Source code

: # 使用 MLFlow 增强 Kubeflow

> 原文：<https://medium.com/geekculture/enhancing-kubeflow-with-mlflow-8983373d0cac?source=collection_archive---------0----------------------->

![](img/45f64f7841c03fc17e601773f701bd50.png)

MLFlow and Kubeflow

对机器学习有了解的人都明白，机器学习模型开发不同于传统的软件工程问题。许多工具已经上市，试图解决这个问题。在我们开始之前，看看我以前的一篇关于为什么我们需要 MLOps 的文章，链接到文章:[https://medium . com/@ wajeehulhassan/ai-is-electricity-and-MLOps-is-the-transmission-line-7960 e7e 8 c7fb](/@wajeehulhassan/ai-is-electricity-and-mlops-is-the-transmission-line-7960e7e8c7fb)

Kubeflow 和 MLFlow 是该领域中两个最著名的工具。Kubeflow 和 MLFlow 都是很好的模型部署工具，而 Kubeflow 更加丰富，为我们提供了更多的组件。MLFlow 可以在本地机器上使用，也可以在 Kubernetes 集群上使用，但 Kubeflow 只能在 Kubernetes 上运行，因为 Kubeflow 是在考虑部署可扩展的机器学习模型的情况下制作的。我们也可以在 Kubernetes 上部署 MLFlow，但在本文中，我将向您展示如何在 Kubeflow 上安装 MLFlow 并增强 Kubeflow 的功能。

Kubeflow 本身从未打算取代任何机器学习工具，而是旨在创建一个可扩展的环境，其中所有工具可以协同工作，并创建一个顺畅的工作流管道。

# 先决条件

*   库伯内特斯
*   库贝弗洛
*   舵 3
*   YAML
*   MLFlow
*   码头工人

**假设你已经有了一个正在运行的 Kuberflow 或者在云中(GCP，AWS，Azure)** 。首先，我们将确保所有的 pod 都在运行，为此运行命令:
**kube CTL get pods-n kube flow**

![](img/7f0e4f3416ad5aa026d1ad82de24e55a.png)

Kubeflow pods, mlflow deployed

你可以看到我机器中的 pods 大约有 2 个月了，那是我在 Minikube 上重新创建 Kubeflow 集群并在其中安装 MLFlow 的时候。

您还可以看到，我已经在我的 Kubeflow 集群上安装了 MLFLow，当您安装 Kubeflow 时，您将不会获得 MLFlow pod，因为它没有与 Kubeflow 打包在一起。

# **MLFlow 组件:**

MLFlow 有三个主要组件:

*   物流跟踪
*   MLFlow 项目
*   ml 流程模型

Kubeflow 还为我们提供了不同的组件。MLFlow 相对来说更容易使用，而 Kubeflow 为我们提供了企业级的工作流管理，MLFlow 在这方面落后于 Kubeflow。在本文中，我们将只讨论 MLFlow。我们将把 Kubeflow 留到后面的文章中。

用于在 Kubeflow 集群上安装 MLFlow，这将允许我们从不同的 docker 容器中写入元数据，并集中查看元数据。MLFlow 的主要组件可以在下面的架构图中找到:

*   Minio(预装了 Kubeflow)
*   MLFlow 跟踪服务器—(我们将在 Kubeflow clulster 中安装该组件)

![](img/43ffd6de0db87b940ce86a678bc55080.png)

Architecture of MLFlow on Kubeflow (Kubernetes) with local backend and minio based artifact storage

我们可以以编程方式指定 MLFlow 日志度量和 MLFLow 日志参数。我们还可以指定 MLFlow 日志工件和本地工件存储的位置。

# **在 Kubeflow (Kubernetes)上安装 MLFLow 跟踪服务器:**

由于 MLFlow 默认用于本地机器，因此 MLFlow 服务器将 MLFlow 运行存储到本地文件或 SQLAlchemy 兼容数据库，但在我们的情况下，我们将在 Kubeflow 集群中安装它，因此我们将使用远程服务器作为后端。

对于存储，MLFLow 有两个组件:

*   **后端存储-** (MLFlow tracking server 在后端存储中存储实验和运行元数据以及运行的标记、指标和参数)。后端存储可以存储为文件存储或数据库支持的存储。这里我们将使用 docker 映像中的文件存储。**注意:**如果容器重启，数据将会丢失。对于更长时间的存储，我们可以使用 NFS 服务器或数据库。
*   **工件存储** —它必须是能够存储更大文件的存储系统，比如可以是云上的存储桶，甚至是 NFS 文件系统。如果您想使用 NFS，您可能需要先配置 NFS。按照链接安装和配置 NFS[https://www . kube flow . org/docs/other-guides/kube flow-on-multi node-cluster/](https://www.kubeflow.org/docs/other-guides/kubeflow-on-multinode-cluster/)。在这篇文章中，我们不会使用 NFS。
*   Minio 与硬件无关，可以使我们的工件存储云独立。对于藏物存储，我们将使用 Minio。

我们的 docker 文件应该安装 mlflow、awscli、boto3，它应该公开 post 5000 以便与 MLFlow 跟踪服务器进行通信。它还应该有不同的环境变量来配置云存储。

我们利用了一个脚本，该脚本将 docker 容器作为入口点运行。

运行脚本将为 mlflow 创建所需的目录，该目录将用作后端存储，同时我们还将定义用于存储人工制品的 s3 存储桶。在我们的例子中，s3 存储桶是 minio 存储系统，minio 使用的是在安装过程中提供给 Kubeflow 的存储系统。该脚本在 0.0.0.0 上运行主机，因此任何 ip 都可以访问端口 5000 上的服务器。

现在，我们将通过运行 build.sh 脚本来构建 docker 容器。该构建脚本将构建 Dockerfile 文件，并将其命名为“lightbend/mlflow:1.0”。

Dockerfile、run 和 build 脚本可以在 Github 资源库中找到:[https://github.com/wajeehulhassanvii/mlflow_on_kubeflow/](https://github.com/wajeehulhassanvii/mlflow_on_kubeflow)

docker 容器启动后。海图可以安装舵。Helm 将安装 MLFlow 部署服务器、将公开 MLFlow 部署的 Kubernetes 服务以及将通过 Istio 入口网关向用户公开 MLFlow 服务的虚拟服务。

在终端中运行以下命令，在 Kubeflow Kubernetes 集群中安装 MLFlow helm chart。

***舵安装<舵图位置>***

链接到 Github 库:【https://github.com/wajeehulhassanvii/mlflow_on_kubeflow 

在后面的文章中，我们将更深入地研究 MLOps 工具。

...

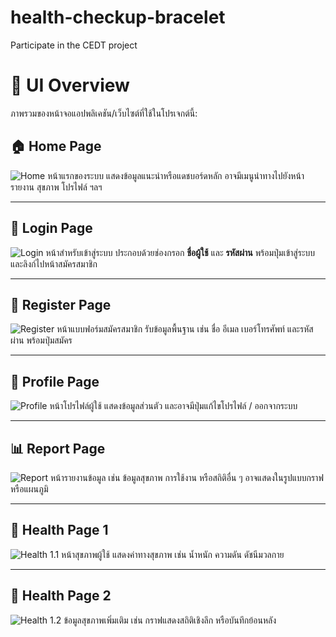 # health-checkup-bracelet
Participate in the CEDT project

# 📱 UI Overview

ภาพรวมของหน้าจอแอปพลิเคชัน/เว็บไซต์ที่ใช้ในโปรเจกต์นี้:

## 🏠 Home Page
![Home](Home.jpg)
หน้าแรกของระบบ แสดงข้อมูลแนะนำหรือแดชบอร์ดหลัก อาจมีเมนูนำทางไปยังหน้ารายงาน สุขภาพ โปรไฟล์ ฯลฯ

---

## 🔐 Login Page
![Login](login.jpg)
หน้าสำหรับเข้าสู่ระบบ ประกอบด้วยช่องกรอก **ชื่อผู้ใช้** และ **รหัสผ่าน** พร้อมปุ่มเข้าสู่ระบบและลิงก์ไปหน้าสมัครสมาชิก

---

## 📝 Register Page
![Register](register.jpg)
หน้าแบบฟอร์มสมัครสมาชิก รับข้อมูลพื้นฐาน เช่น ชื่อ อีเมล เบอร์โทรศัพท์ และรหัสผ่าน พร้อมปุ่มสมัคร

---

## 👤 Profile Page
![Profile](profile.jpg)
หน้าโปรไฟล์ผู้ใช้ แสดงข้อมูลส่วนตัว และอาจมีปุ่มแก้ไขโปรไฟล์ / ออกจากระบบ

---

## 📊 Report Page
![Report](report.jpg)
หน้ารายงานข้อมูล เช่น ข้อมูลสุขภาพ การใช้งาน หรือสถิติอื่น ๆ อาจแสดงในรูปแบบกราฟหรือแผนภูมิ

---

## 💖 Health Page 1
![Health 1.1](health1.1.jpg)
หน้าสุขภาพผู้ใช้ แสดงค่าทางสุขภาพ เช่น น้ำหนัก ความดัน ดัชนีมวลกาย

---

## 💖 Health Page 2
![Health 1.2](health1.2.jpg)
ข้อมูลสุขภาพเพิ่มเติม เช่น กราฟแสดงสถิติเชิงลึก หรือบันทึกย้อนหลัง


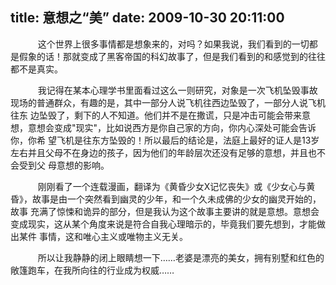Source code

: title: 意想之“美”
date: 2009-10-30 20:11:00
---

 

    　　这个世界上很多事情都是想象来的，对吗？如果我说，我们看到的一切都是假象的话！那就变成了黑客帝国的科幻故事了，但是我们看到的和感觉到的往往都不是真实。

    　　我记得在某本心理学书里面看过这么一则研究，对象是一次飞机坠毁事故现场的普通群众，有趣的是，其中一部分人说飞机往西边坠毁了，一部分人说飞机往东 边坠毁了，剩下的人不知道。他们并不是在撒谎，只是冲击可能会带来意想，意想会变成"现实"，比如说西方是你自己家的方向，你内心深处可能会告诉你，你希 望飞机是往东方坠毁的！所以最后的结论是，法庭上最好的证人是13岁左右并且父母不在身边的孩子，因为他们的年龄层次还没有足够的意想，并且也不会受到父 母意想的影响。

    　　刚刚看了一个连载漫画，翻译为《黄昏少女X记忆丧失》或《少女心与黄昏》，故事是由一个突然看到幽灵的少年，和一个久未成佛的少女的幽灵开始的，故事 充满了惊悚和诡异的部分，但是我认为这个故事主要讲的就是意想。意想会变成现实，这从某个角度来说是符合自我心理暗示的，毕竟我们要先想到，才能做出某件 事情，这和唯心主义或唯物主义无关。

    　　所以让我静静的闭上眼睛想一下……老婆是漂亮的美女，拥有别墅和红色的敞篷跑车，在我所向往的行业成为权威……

---

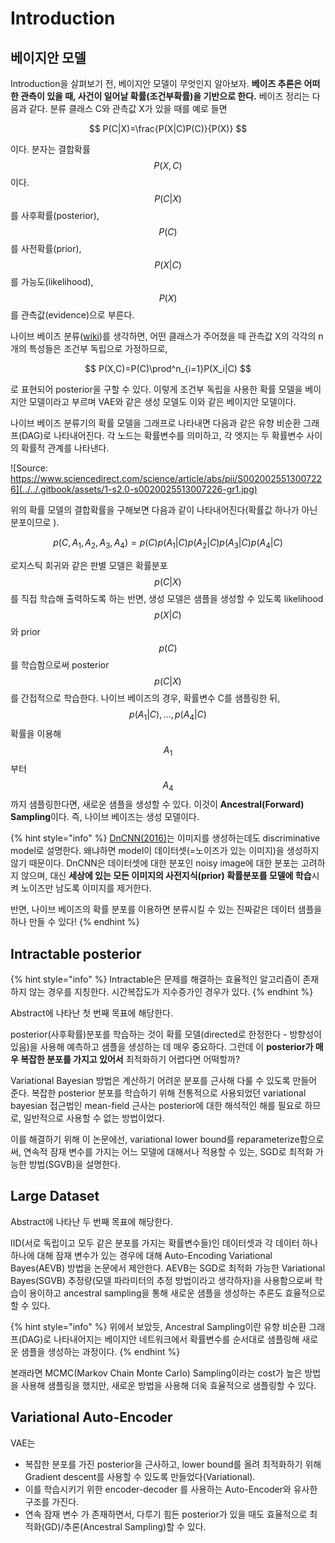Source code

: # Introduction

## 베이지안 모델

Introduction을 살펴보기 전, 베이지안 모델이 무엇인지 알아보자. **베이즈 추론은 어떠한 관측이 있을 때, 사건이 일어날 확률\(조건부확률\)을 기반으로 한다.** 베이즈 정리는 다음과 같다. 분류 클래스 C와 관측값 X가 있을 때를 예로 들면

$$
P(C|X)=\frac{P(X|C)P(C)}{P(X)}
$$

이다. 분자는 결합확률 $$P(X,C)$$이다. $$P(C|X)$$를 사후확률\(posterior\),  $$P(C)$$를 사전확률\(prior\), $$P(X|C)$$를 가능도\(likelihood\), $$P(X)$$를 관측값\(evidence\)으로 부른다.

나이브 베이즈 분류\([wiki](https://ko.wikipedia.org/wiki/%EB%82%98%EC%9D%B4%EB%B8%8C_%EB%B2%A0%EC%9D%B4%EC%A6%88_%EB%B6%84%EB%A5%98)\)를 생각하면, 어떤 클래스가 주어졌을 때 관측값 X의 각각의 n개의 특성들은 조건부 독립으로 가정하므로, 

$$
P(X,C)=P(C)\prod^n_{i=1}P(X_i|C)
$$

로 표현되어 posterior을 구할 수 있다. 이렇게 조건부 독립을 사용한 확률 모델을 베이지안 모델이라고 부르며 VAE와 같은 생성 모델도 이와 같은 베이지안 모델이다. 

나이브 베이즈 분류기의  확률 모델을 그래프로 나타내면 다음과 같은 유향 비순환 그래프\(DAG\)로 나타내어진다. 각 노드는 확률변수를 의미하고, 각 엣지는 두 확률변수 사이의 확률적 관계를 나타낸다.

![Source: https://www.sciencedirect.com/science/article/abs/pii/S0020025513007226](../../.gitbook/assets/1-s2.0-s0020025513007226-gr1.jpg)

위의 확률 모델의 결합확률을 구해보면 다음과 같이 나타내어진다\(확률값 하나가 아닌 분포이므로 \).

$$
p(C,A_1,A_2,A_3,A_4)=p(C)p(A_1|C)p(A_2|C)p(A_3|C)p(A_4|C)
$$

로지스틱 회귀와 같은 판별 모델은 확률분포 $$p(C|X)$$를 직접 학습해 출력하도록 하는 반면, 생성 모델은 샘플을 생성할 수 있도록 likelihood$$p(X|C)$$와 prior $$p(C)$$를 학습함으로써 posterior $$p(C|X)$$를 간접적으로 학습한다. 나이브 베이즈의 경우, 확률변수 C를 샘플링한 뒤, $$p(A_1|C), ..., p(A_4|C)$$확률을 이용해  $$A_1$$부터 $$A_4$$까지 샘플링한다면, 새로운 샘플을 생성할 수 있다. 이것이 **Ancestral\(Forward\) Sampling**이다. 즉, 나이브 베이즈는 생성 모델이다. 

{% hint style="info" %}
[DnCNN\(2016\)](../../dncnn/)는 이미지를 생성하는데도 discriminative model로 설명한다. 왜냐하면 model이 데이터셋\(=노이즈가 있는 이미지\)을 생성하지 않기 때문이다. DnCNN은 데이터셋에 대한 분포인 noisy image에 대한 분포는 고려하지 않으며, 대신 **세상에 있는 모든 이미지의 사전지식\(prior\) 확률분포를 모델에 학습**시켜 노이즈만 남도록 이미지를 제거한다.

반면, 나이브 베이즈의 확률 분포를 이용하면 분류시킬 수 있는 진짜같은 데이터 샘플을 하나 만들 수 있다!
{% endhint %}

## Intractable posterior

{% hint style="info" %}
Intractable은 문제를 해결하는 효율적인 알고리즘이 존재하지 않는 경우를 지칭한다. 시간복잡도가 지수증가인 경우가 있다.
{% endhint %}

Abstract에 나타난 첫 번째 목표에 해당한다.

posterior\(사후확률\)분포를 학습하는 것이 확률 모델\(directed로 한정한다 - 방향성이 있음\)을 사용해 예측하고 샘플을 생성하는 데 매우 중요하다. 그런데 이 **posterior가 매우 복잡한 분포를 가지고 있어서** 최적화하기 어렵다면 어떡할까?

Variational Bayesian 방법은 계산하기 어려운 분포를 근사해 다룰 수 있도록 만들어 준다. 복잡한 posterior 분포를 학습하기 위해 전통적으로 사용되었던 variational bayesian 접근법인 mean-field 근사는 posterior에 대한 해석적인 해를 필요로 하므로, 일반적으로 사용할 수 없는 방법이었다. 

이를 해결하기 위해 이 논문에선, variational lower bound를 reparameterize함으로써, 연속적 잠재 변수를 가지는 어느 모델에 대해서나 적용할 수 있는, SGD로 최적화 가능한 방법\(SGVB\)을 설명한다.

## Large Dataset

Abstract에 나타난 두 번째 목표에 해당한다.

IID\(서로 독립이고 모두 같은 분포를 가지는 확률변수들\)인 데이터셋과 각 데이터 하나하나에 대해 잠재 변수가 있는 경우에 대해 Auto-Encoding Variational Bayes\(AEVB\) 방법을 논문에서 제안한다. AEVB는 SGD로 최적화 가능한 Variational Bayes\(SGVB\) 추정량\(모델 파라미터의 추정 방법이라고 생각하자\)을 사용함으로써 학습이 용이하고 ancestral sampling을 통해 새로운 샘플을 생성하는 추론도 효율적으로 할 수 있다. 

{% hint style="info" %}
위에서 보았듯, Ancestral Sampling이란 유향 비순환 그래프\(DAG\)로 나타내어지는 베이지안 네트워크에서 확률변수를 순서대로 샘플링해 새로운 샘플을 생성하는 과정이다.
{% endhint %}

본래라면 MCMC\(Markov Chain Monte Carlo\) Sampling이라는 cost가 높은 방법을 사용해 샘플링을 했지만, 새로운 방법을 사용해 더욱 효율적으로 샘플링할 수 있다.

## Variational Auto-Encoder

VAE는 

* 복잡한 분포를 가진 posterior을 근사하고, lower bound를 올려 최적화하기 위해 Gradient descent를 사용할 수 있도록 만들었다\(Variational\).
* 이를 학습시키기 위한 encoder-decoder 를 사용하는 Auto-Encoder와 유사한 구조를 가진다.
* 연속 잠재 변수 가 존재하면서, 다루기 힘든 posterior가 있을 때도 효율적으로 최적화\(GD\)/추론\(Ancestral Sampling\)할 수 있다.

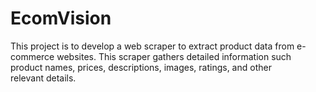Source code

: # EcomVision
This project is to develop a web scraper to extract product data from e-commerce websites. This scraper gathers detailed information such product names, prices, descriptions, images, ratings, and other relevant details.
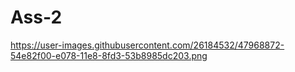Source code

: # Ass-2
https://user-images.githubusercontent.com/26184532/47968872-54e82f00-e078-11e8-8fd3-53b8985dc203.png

**What you need to do**
Find the string "MLOps" in the records, then copy each line where it occurs.

**Exercise response**
对机器学习有了解的人都明白，机器学习模型开发不同于传统的软件工程问题。许多工具已经上市，试图解决这个问题。在我们开始之前，看看我以前的一篇关于为什么我们需要 MLOps 的文章，链接到文章:[https://medium . com/@ wajeehulhassan/ai-is-electricity-and-MLOps-is-the-transmission-line-7960 e7e 8 c7fb](/@wajeehulhassan/ai-is-electricity-and-mlops-is-the-transmission-line-7960e7e8c7fb)
在后面的文章中，我们将更深入地研究 MLOps 工具。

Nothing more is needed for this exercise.